PROBLEM DETAILS>
Gather from the listing below each line that includes the word "section", and copy it.

DATA TO PROCESS>
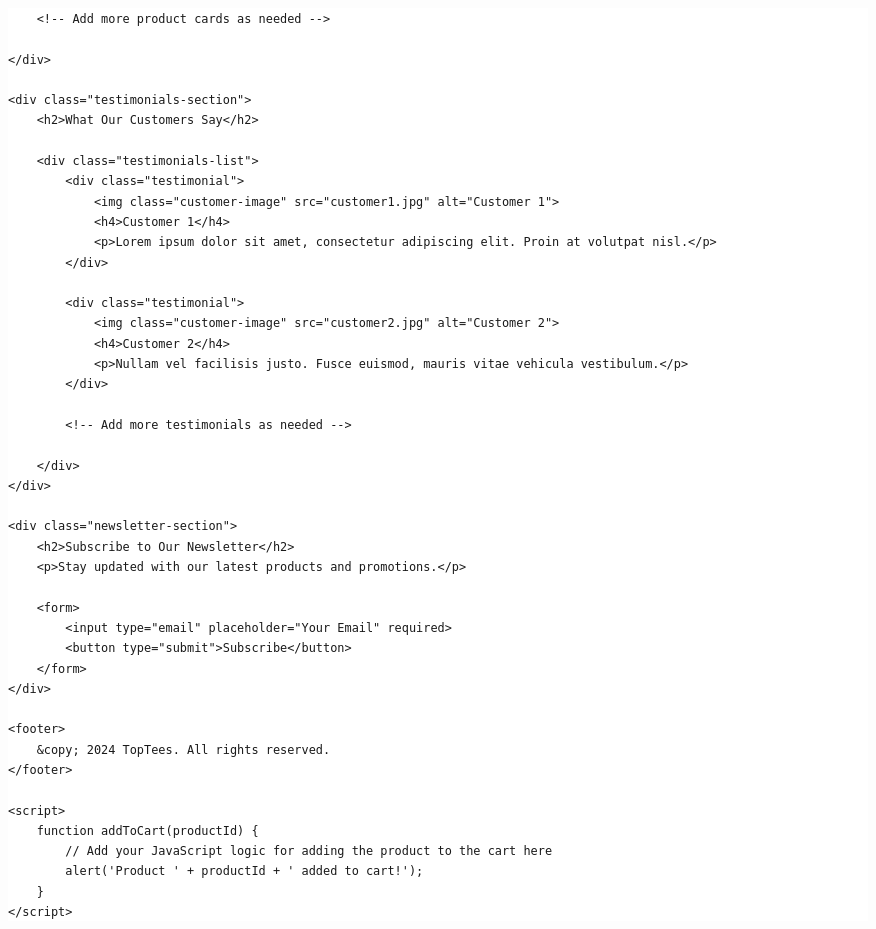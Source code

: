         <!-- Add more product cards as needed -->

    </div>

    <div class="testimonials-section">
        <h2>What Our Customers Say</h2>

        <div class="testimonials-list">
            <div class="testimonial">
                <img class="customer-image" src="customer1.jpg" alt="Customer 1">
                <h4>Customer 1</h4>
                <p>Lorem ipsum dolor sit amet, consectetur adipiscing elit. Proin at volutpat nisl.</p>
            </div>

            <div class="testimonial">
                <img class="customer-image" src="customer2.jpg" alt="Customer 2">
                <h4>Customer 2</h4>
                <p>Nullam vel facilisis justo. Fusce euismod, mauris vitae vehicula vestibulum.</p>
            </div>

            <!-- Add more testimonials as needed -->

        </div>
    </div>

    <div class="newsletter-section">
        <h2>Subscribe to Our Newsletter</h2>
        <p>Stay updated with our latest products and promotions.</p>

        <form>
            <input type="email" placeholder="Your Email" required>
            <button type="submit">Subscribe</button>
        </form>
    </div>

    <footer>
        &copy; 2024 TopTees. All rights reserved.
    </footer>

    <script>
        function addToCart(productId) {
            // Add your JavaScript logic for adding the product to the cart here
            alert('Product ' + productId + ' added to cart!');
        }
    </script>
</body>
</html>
---
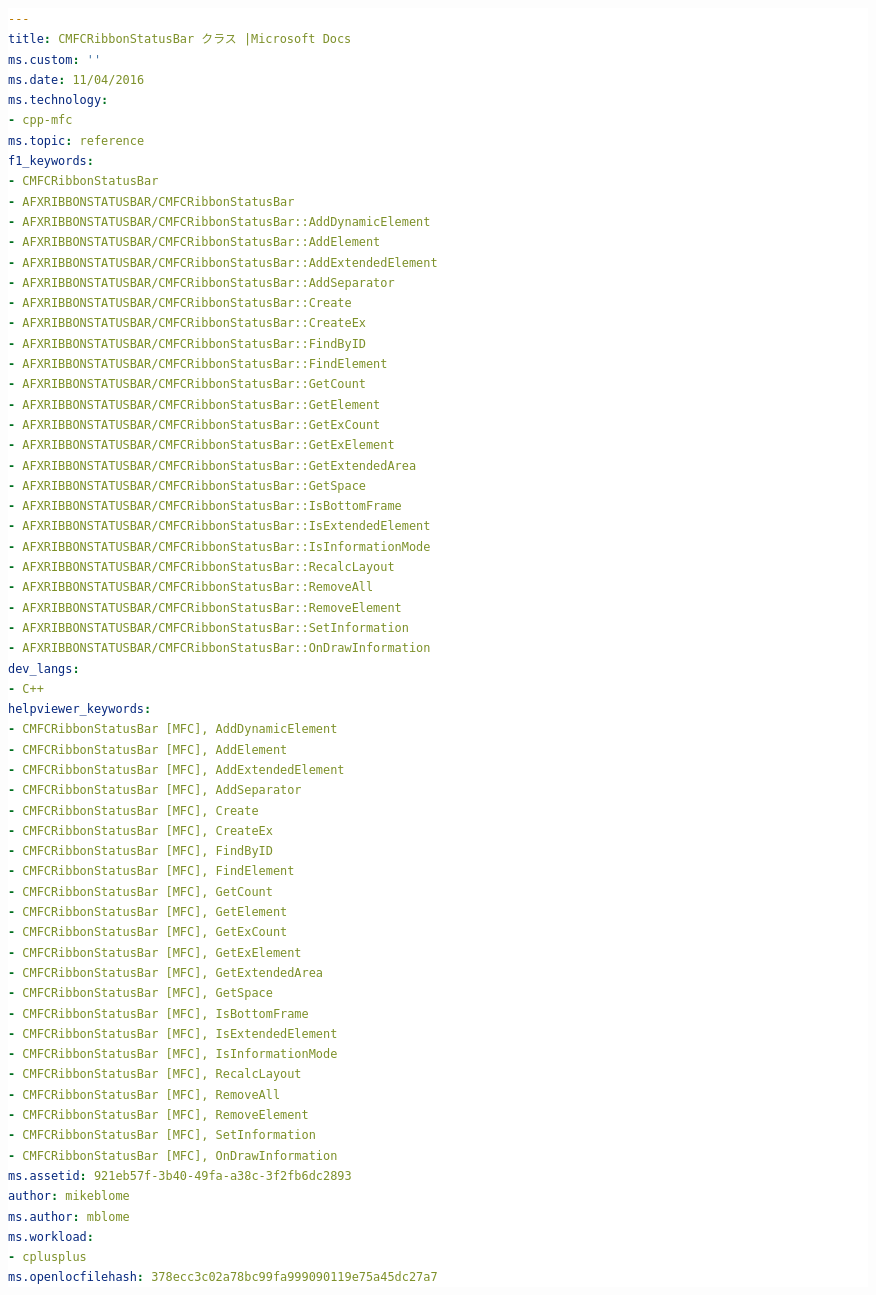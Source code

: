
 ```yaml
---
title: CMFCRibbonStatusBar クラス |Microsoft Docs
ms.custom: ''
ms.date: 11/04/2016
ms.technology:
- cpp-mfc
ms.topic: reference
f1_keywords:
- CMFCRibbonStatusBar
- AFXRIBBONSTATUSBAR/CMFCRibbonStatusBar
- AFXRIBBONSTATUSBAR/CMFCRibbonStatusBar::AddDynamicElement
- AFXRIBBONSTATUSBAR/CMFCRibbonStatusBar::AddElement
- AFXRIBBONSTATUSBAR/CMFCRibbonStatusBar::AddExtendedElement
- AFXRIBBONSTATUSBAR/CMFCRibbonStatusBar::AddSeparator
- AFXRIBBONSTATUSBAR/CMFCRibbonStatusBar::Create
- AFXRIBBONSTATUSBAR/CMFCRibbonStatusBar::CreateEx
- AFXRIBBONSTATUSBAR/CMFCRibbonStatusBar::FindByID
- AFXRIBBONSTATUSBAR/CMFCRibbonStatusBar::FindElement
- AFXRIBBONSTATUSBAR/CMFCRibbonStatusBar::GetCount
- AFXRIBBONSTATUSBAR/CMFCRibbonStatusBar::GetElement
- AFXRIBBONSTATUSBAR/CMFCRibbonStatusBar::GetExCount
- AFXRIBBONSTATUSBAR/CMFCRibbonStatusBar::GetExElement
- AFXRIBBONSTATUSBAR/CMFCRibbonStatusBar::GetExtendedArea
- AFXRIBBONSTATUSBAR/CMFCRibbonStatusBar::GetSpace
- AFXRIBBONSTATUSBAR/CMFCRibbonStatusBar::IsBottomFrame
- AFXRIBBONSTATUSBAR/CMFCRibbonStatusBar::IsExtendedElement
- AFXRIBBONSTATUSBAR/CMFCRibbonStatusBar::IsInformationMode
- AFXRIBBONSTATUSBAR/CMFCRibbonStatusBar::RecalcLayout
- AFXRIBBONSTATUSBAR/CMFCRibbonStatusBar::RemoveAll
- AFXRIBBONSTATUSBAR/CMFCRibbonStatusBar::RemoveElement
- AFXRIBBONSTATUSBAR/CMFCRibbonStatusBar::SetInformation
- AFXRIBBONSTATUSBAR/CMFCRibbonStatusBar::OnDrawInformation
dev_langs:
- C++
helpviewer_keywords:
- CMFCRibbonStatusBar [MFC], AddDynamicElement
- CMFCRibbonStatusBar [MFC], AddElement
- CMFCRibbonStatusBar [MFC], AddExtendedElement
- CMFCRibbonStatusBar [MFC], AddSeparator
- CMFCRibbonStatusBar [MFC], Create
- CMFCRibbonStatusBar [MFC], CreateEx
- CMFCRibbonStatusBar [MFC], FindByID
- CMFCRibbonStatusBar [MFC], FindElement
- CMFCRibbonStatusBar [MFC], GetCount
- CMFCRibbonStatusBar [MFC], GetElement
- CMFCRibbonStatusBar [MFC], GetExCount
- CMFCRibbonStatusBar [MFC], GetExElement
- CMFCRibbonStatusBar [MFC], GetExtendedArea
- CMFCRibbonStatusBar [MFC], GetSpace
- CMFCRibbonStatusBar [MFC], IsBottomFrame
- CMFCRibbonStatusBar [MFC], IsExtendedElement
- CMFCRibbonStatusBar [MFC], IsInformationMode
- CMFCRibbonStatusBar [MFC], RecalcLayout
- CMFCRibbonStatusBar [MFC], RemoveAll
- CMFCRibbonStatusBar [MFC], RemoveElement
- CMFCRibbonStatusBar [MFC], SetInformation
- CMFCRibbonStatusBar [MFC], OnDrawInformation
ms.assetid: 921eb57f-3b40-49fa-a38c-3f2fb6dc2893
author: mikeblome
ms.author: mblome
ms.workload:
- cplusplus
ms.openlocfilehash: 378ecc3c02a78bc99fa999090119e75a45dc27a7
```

EXERCISE SOLUTION>
    <div class="testimonials-section">
    <div class="newsletter-section">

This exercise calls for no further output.